Prendo spunto dal "Manifesto for Maintenance Art" del 1969 di Mierle Laderman Ukeles, che in apertura definì "l’istinto di vita" così: l’unificazione, il ritorno eterno, la perpetuazione e la conservazione delle specie, i sistemi e le operazioni di sopravvivenza, l’equilibrio; e "l’Istinto di morte" come: separazione, individualismo, il seguire la propria strada, il fare le proprie cose.
Seguendo queste, pur parziali, definizioni, una visione progressista della società, così come si sta delineando all’interno dell’area rosso-verde, va indubbiamente in direzione di un istinto di vita. Chi invece proclama separazioni tra "noi" e "gli altri", tra più e meno meritevoli, e invita ad occuparsi molto di sé e poco degli altri, mette in atto un istinto di morte.

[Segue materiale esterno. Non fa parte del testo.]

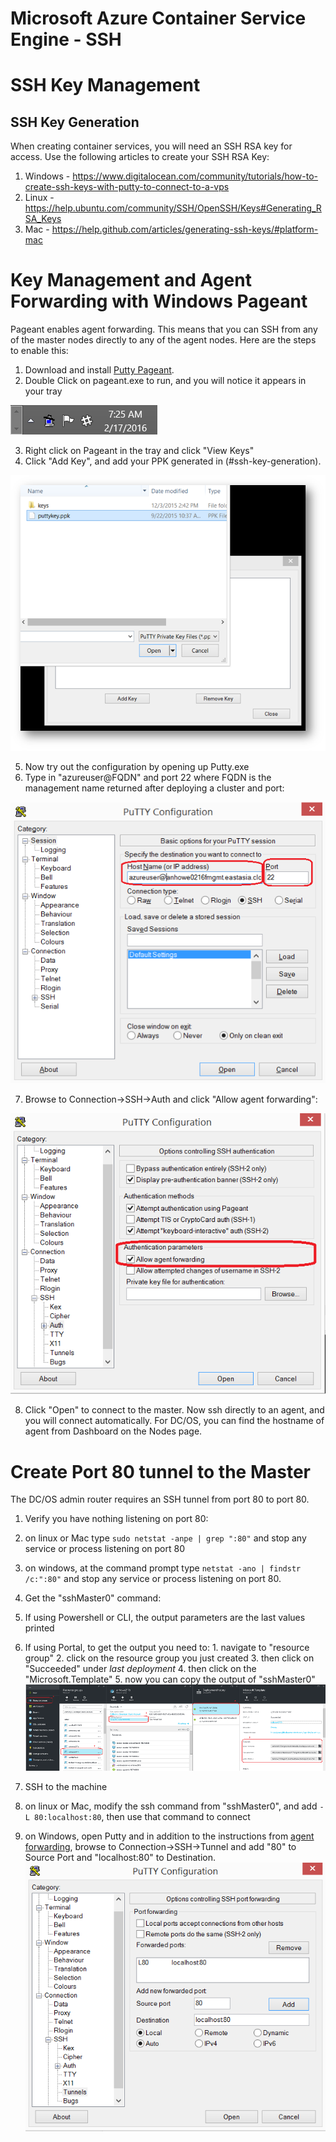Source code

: # Microsoft Azure Container Service Engine - SSH

# SSH Key Management

## SSH Key Generation

When creating container services, you will need an SSH RSA key for access.  Use the following articles to create your SSH RSA Key:

1. Windows - https://www.digitalocean.com/community/tutorials/how-to-create-ssh-keys-with-putty-to-connect-to-a-vps
2. Linux - https://help.ubuntu.com/community/SSH/OpenSSH/Keys#Generating_RSA_Keys
3. Mac - https://help.github.com/articles/generating-ssh-keys/#platform-mac

# Key Management and Agent Forwarding with Windows Pageant

Pageant enables agent forwarding.  This means that you can SSH from any of the master nodes directly to any of the agent nodes.  Here are the steps to enable this:
 1. Download and install [Putty Pageant](http://www.chiark.greenend.org.uk/~sgtatham/putty/download.html).
 2. Double Click on pageant.exe to run, and you will notice it appears in your tray

  ![Image of Pageant in the tray](images/pageant-tray.png)

 3. Right click on Pageant in the tray and click "View Keys"
 4. Click "Add Key", and add your PPK generated in (#ssh-key-generation).

  ![Image of Pageant addkey](images/pageant-addkey.png)

 5. Now try out the configuration by opening up Putty.exe
 6. Type in "azureuser@FQDN" and port 22 where FQDN is the management name returned after deploying a cluster and port:

  ![Image of Putty main](images/putty-address.png)

 7. Browse to Connection->SSH->Auth and click "Allow agent forwarding":

  ![Image of Putty SSH](images/putty-agentforwarding.png)

 8. Click "Open" to connect to the master.  Now ssh directly to an agent, and you will connect automatically. For DC/OS, you can find the hostname of agent from Dashboard on the Nodes page.

# Create Port 80 tunnel to the Master

The DC/OS admin router requires an SSH tunnel from port 80 to port 80.

 1. Verify you have nothing listening on port 80:
  1. on linux or Mac type `sudo netstat -anpe | grep ":80"` and stop any service or process listening on port 80
  2. on windows, at the command prompt type `netstat -ano | findstr /c:":80"` and stop any service or process listening on port 80.

 2. Get the "sshMaster0" command:
  1. If using Powershell or CLI, the output parameters are the last values printed
  2. If using Portal, to get the output you need to:
    1. navigate to "resource group"
    2. click on the resource group you just created
    3. then click on "Succeeded" under *last deployment*
    4. then click on the "Microsoft.Template"
    5. now you can copy the output of "sshMaster0"
    ![Image of docker scaling](images/findingoutputs.png)

2. SSH to the machine
  1. on linux or Mac, modify the ssh command from "sshMaster0", and add `-L 80:localhost:80`, then use that command to connect
  2. on Windows, open Putty and in addition to the instructions from [agent forwarding](#key-management-and-agent-forwarding-with-windows-pageant), browse to Connection->SSH->Tunnel and add "80" to Source Port and "localhost:80" to Destination.
  ![Image of putty port 80](images/putty-port80tunnel.png)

Gli ultimi decenni sono stati caratterizzati da una forte spinta verso l’individualismo e il successo personale. Le generazioni più giovani, invece, sono alla ricerca di un maggior benessere collettivo, spinti dal bisogno di conservare la specie che sta subendo le conseguenze dello sfruttamento sconsiderato delle risorse naturali, e dalla richiesta di un diverso e migliore equilibrio nella propria vita. Ne è un esempio l’atteggiamento nei confronti del lavoro. Giovani, e meno giovani, lungi da "non aver voglia di lavorare", rifiutano il modello produttivo attuale se questo rende il lavoro insostenibile (salari, orari, ritmi, conciliazione, valori) e se comporta l’adesione a modalità di lavoro che portano all’aumento allarmante delle assenze per malattie a carattere psicologico (più 20% nell’ultimo anno in Svizzera). L’area progressista, impegnandosi per i più svantaggiati e concentrandosi sul senso da dare al lavoro, può contribuire a riformarlo riallineandone i valori con quelli delle nuove generazioni.